Determine the count of lines in the following entries that contain the string "actually". Write only the number.
★ ★ ★
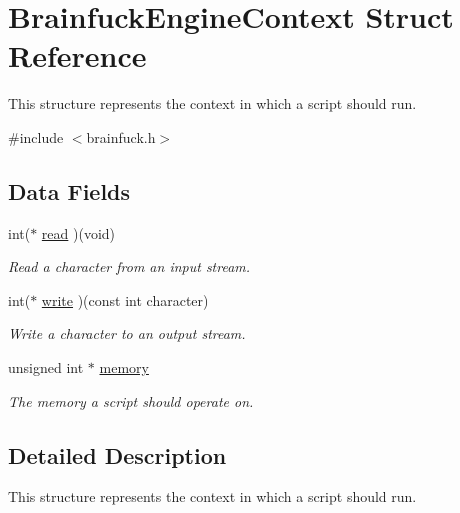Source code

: \hypertarget{structBrainfuckEngineContext}{}\section{Brainfuck\+Engine\+Context Struct Reference}
\label{structBrainfuckEngineContext}


This structure represents the context in which a script should run.  




{\ttfamily \#include $<$brainfuck.\+h$>$}

\subsection*{Data Fields}
\begin{DoxyCompactItemize}
\item 
int($\ast$ \hyperlink{structBrainfuckEngineContext_a6b4909f710378c98e9b984afc78b9099}{read} )(void)
\begin{DoxyCompactList}\small\item\em Read a character from an input stream. \end{DoxyCompactList}\item 
int($\ast$ \hyperlink{structBrainfuckEngineContext_a8495230add7edb7d8f87bd1ef9771239}{write} )(const int character)
\begin{DoxyCompactList}\small\item\em Write a character to an output stream. \end{DoxyCompactList}\item 
\hypertarget{structBrainfuckEngineContext_a74ddd0ca5cb164878cfc152e88ad909c}{}unsigned int $\ast$ \hyperlink{structBrainfuckEngineContext_a74ddd0ca5cb164878cfc152e88ad909c}{memory}\label{structBrainfuckEngineContext_a74ddd0ca5cb164878cfc152e88ad909c}

\begin{DoxyCompactList}\small\item\em The memory a script should operate on. \end{DoxyCompactList}\end{DoxyCompactItemize}


\subsection{Detailed Description}
This structure represents the context in which a script should run. 

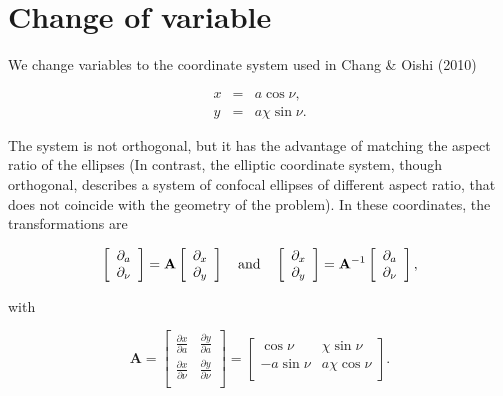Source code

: \documentclass[apj]{emulateapj}
\newcommand{\pderiv}[2]{\frac{\partial #1}{\partial #2}}
\newcommand{\vt}[1]{\mathbf{#1}}       %
\renewcommand{\v}[1]{{\boldsymbol{#1}}} %
\newcommand{\beq}{\begin{equation}}
\newcommand{\eeq}{\end{equation}}
\newcommand{\beqn}{\begin{eqnarray}}
\newcommand{\eeqn}{\end{eqnarray}}
\begin{document}
\section{Change of variable}

We change variables to the coordinate system used in Chang \& Oishi (2010)

\beqn
  x &=& a \cos\nu, \label{eq:change-x}\\
  y &=& a\chi\sin\nu.  \label{eq:change-y}
\eeqn

The system is not orthogonal, but it has the advantage of matching the
aspect ratio of the ellipses (In contrast, the elliptic coordinate
system, though orthogonal, describes a system of confocal ellipses of
different aspect ratio, that does not coincide with the geometry of
the problem). In these coordinates, the transformations are 


\beq
\left[\begin{array}{c}
    \partial_{a}  \\
    \partial_{\nu}
  \end{array}\right] = \vt{A} 
  \left[\begin{array}{c}
      \partial_{x}  \\
      \partial_{y}
    \end{array}\right] 
%
\quad {\rm and} \quad 
%
\left[\begin{array}{c}
    \partial_{x}  \\
    \partial_{y}
  \end{array}\right] = \vt{A}^{-1} 
  \left[\begin{array}{c}
      \partial_{a}  \\
      \partial_{\nu}
    \end{array}\right],  
%
\eeq

\noindent with 

\beq
\vt{A} = \left[\begin{array}{cc}
\pderiv{x}{a}  & \pderiv{y}{a}  \\
\pderiv{x}{\nu}  & \pderiv{y}{\nu} \\
\end{array}\right] = \left[\begin{array}{cc}
\cos\nu  & \chi\sin\nu  \\
-a\sin\nu  & a\chi\cos\nu \\
\end{array}\right]. 
\eeq
\end{document}
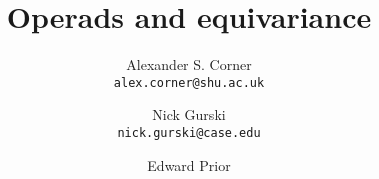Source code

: \documentclass{article} %
\title{Operads and equivariance}
\author{
  Alexander S. Corner\\
  \texttt{alex.corner@shu.ac.uk}
  \and
  Nick Gurski\\
  \texttt{nick.gurski@case.edu}
  \and
  Edward Prior
}
\date{}
\theoremstyle{example}
\begin{document}
\maketitle


\abstract



















% 

% 

% 

% 





% 
%   

\printbibliography
\end{document}
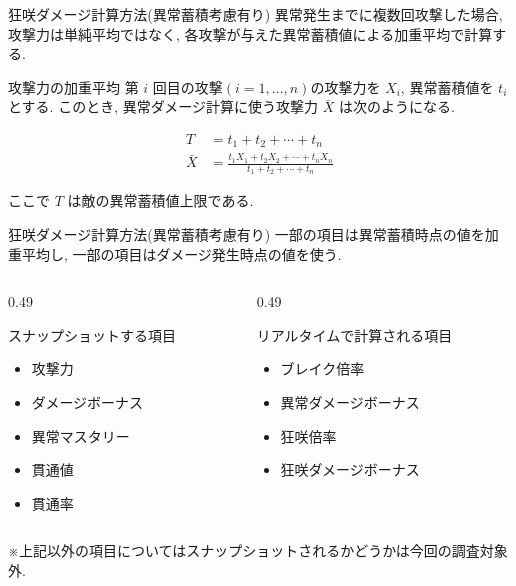 \documentclass[aspectratio=169]{beamer}
\begin{document}

\begin{frame}{狂咲ダメージ計算方法(異常蓄積考慮有り)}
異常発生までに複数回攻撃した場合, 攻撃力は単純平均ではなく,
各攻撃が与えた異常蓄積値による加重平均で計算する.

\begin{block}{攻撃力の加重平均}
\small
第 $i$ 回目の攻撃$(i = 1, ..., n)$の攻撃力を $X_i$, 異常蓄積値を $t_i$ とする.
このとき, 異常ダメージ計算に使う攻撃力 $\bar{X}$ は次のようになる.

\[
\begin{aligned}
T
&=
t_1+t_2+\cdots+t_n
\\
\bar{X}
&=
\frac{
t_1X_1+t_2X_2+\cdots+t_nX_n
}{
t_1+t_2+\cdots+t_n
}
\end{aligned}
\]

\end{block}

ここで $T$ は敵の異常蓄積値上限である. 

\end{frame}
\begin{frame}{狂咲ダメージ計算方法(異常蓄積考慮有り)}
一部の項目は異常蓄積時点の値を加重平均し,
一部の項目はダメージ発生時点の値を使う.

\begin{columns}[T,onlytextwidth]
\begin{column}{0.49\linewidth}
\begin{block}{スナップショットする項目}
\small
\begin{itemize}
  \item 攻撃力
  \item ダメージボーナス
  \item 異常マスタリー
  \item 貫通値
  \item 貫通率
\end{itemize}
\end{block}
\end{column}

\begin{column}{0.49\linewidth}
\begin{block}{リアルタイムで計算される項目}
\small
\begin{itemize}
  \item ブレイク倍率
  \item 異常ダメージボーナス
  \item 狂咲倍率
  \item 狂咲ダメージボーナス
\end{itemize}
\end{block}
\end{column}
\end{columns}

\vspace{0.5em}
\small
※上記以外の項目についてはスナップショットされるかどうかは今回の調査対象外.

\end{frame}
\end{document}

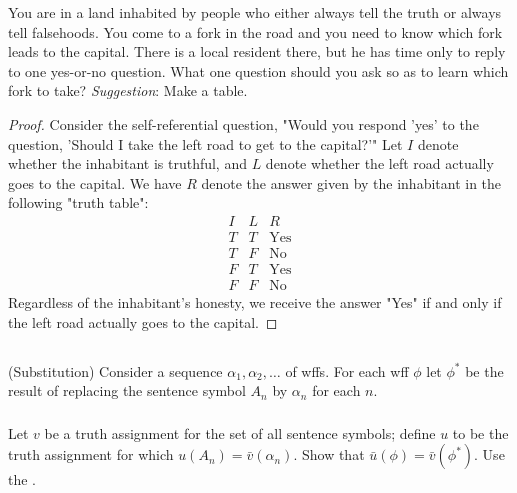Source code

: \documentclass{report}
\begin{document}
  You are in a land inhabited by people who either always tell the truth or
    always tell falsehoods.
  You come to a fork in the road and you need to know which fork leads to the
    capital.
  There is a local resident there, but he has time only to reply to one
    yes-or-no question.
  What one question should you ask so as to learn which fork to take?
  \textit{Suggestion}: Make a table.

  \begin{proof}
    Consider the self-referential question,
      "Would you respond 'yes' to the question,
        'Should I take the left road to get to the capital?'"
    Let $I$ denote whether the inhabitant is truthful, and $L$ denote whether
      the left road actually goes to the capital.
    We have $R$ denote the answer given by the inhabitant in the following
      "truth table":
      $$\begin{array}{s|s|e}
        I & L & R \\
        \hline
        T & T & \text{Yes} \\
        T & F & \text{No} \\
        F & T & \text{Yes} \\
        F & F & \text{No}
      \end{array}$$
    Regardless of the inhabitant's honesty, we receive the answer "Yes" if and
      only if the left road actually goes to the capital.
  \end{proof}

\subsection{}%

  (Substitution) Consider a sequence $\alpha_1, \alpha_2, \ldots$ of wffs.
  For each wff $\phi$ let $\phi^*$ be the result of replacing the sentence
    symbol $A_n$ by $\alpha_n$ for each $n$.

\subsubsection{}%

  Let $v$ be a truth assignment for the set of all sentence symbols; define $u$
    to be the truth assignment for which $u(A_n) = \bar{v}(\alpha_n)$.
  Show that $\bar{u}(\phi) = \bar{v}(\phi^*)$.
  Use the .
\end{document}
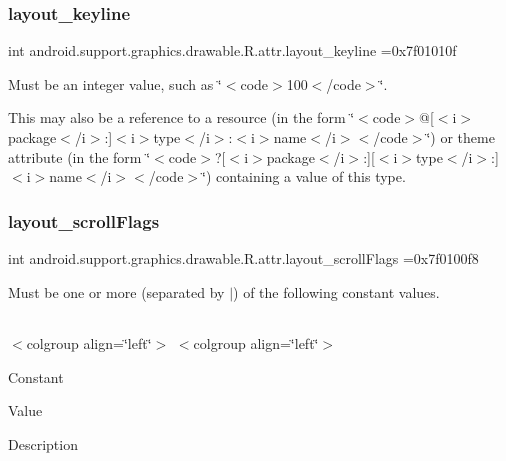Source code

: \subsubsection{\texorpdfstring{layout\+\_\+keyline}{layout\_keyline}}
{\footnotesize\ttfamily int android.\+support.\+graphics.\+drawable.\+R.\+attr.\+layout\+\_\+keyline =0x7f01010f\hspace{0.3cm}{\ttfamily [static]}}

Must be an integer value, such as \char`\"{}$<$code$>$100$<$/code$>$\char`\"{}. 

This may also be a reference to a resource (in the form \char`\"{}$<$code$>$@\mbox{[}$<$i$>$package$<$/i$>$\+:\mbox{]}$<$i$>$type$<$/i$>$\+:$<$i$>$name$<$/i$>$$<$/code$>$\char`\"{}) or theme attribute (in the form \char`\"{}$<$code$>$?\mbox{[}$<$i$>$package$<$/i$>$\+:\mbox{]}\mbox{[}$<$i$>$type$<$/i$>$\+:\mbox{]}$<$i$>$name$<$/i$>$$<$/code$>$\char`\"{}) containing a value of this type. \mbox{\label{classandroid_1_1support_1_1graphics_1_1drawable_1_1R_1_1attr_a0e75b0c670e2be71119d8a695bdae52c}} 
\subsubsection{\texorpdfstring{layout\+\_\+scroll\+Flags}{layout\_scrollFlags}}
{\footnotesize\ttfamily int android.\+support.\+graphics.\+drawable.\+R.\+attr.\+layout\+\_\+scroll\+Flags =0x7f0100f8\hspace{0.3cm}{\ttfamily [static]}}

Must be one or more (separated by \textquotesingle{}$\vert$\textquotesingle{}) of the following constant values.

\tabulinesep=1mm
\begin{longtabu} spread 0pt [c]{*{0}{|X[-1]}|}
\hline
\end{longtabu}
$<$colgroup align=\char`\"{}left\char`\"{}$>$ $<$colgroup align=\char`\"{}left\char`\"{}$>$ 

Constant

Value

Description 

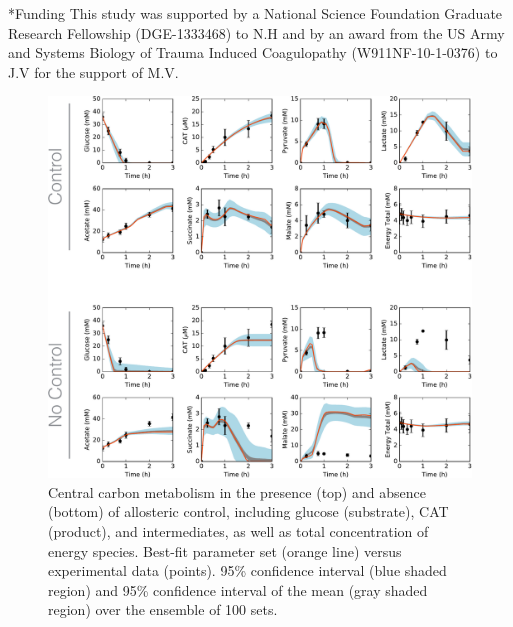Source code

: \documentclass[12pt]{article}
\makeatletter
\renewcommand\section{\@startsection
	{subsection}{2}{0mm}
	{-0.2in}
	{0.05\baselineskip}
	{\normalfont\large\bfseries}}
\makeatother
\begin{document}
\section*{Funding}
This study was supported by a National Science Foundation Graduate Research Fellowship (DGE-1333468) to N.H and by an award from the US Army and Systems Biology of Trauma Induced Coagulopathy (W911NF-10-1-0376) to J.V for the support of M.V.

\clearpage



\clearpage


\begin{figure}[ht]
\centering
\includegraphics[width=1.00\textwidth]{./Figures/allostericControl_noindex.pdf}
\caption{Central carbon metabolism in the presence (top) and absence (bottom) of allosteric control, including glucose (substrate), CAT (product), and intermediates, as well as total concentration of energy species. Best-fit parameter set (orange line) versus experimental data (points). 95\% confidence interval (blue shaded region) and 95\% confidence interval of the mean (gray shaded region) over the ensemble of 100 sets.}
\label{fig:CarbonBoth}
\end{figure}
\end{document}
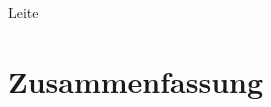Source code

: \documentclass[conference,compsoc]{IEEEtran}
\begin{document}
Leite \cite{leite2013systematic}\\


\section{Zusammenfassung}



%
%







%
%
%









\end{document}
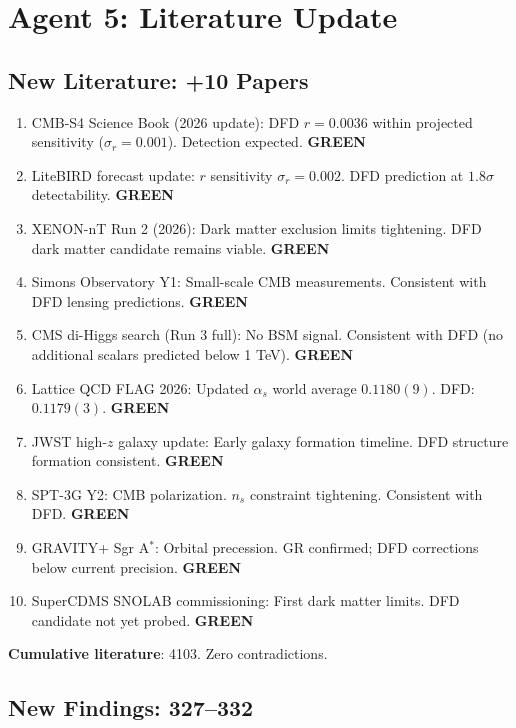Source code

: \documentclass[11pt,a4paper]{article}
\newcommand{\GREEN}{\textcolor{dfdgreen}{\textbf{GREEN}}}
\begin{document}
\section{Agent 5: Literature Update}

\subsection{New Literature: +10 Papers}

\begin{enumerate}[nosep]
\item CMB-S4 Science Book (2026 update): DFD $r = 0.0036$ within projected sensitivity ($\sigma_r = 0.001$). Detection expected. \GREEN
\item LiteBIRD forecast update: $r$ sensitivity $\sigma_r = 0.002$. DFD prediction at $1.8\sigma$ detectability. \GREEN
\item XENON-nT Run 2 (2026): Dark matter exclusion limits tightening. DFD dark matter candidate remains viable. \GREEN
\item Simons Observatory Y1: Small-scale CMB measurements. Consistent with DFD lensing predictions. \GREEN
\item CMS di-Higgs search (Run 3 full): No BSM signal. Consistent with DFD (no additional scalars predicted below 1 TeV). \GREEN
\item Lattice QCD FLAG 2026: Updated $\alpha_s$ world average $0.1180(9)$. DFD: $0.1179(3)$. \GREEN
\item JWST high-$z$ galaxy update: Early galaxy formation timeline. DFD structure formation consistent. \GREEN
\item SPT-3G Y2: CMB polarization. $n_s$ constraint tightening. Consistent with DFD. \GREEN
\item GRAVITY+ Sgr A$^*$: Orbital precession. GR confirmed; DFD corrections below current precision. \GREEN
\item SuperCDMS SNOLAB commissioning: First dark matter limits. DFD candidate not yet probed. \GREEN
\end{enumerate}

\textbf{Cumulative literature}: 4103. Zero contradictions.

\subsection{New Findings: 327--332}
\end{document}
★ ★ ★
Answer for the task: 2